Fear and loathing in meaningful use

'I cannot stress this enough: It is fear that drives this process – fear of audit, fear of penalty.'
By Diana Manos
09:53 AM
Kyle Meadors, director of EHR testing with the Drummond Group, an authorized testing and certification body of the ONC said, information-sharing among the certification bodies would maybe force some clarity.
 
"Some of the issues we've raised have not been pushed out to other certifiers," Meadors said. "We aren't privy to each other's interpretations. ONC needs to start engaging the certification bodies on a regular basis, to see what challenges they’ve faced, what they have allowed — that's where it really gets tricky.

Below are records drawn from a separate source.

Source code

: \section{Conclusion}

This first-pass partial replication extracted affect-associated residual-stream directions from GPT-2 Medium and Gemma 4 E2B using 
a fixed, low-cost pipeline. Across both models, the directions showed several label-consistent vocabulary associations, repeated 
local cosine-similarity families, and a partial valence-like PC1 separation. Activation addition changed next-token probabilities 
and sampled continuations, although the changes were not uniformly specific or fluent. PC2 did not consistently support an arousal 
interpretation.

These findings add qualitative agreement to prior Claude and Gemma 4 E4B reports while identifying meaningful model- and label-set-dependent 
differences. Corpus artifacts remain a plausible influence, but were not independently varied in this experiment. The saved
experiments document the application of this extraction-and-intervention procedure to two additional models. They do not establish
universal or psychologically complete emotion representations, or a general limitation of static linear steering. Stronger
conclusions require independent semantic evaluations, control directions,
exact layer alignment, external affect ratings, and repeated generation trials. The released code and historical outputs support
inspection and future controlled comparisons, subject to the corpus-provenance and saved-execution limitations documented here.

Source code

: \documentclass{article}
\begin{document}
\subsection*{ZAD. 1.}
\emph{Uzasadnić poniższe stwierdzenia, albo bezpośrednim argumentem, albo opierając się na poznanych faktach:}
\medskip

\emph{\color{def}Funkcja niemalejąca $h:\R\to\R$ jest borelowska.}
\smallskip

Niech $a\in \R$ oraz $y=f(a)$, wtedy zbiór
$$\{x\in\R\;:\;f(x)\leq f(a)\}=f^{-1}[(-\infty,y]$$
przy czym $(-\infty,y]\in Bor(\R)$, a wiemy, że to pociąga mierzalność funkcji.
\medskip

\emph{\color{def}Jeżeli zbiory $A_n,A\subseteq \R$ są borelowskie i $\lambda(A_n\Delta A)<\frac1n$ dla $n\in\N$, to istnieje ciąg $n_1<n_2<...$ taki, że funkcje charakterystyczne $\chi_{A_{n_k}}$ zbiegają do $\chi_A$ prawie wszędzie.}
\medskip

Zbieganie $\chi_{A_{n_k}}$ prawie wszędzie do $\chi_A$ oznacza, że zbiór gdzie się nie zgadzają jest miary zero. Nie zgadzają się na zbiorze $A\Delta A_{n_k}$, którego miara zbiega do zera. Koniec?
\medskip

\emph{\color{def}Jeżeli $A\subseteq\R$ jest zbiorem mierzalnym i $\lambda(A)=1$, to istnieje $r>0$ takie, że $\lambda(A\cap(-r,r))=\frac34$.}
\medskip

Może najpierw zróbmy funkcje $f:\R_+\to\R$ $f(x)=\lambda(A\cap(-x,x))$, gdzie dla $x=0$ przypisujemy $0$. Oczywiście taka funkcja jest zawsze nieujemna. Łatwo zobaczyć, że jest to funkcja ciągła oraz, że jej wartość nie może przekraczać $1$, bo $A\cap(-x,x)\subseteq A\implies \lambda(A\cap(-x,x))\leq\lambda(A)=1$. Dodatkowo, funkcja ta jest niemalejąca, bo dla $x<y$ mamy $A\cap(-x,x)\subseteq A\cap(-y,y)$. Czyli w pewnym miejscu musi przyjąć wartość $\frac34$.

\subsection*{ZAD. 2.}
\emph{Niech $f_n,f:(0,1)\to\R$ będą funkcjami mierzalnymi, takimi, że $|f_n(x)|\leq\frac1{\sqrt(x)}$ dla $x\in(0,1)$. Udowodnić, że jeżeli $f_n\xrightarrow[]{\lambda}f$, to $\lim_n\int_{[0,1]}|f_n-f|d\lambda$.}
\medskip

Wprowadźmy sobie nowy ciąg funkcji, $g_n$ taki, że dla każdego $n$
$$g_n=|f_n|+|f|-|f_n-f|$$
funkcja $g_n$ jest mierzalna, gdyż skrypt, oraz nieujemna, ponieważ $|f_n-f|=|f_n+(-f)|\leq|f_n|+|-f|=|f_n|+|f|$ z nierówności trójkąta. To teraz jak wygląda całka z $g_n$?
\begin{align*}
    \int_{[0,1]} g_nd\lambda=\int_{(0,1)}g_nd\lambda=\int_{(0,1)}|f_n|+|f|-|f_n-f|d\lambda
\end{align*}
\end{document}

You start seeing different interpretations from other vendors."
 
And Mark Shin, chief operating officer of certifying body InfoGard said the confusion extends to auditing as well where, so far, "there's been a troubling lack of guidance from ONC."
 
Never soon enough
 
Banas said the effect of all this has been an erosion of the exuberance he and his team once felt over the meaningful use program.
 
"VCU has numerous examples of instances where our health system already meets the intent of the measure, but our CEHRT was certified for said function in a different manner," Banas testified. "Not knowing any differently, our EHR vendor tells us that we will need to do it the way in which they certified in order to reliably meet MU requirements."
 
At least for the time being. ONC has a recent history of being pragmatic enough to listen to feedback, digest what stakeholders have told them, and when appropriate change rules accordingly.
 
"I don't think it was ever our intent to put you in the position you are in. How can we 'certify' the intent of what we're trying to accomplish?" asked certification workgroup member Charlene Underwood, senior director of government and industry affairs at Siemens Medical. "It gets lost in the standards. How do we enable you to meet the intent of meaningful use through a certified body?"
 
Jacob Reider, MD, deputy national coordinator — who has been put in charge of "fixing certification" by the current national coordinator, Karen DeSalvo, MD — said ONC is gearing up a new initiative that will soon address the inconsistencies and gray areas in certification and auditing.
 
That cannot come soon enough for the likes of Banas and Lorenzi.
 
"The world I live in is the world of fear," NewYork-Presbyterian’s Lorenzi said. "Gray is really hard, if someone's going to audit you. It's a big deal."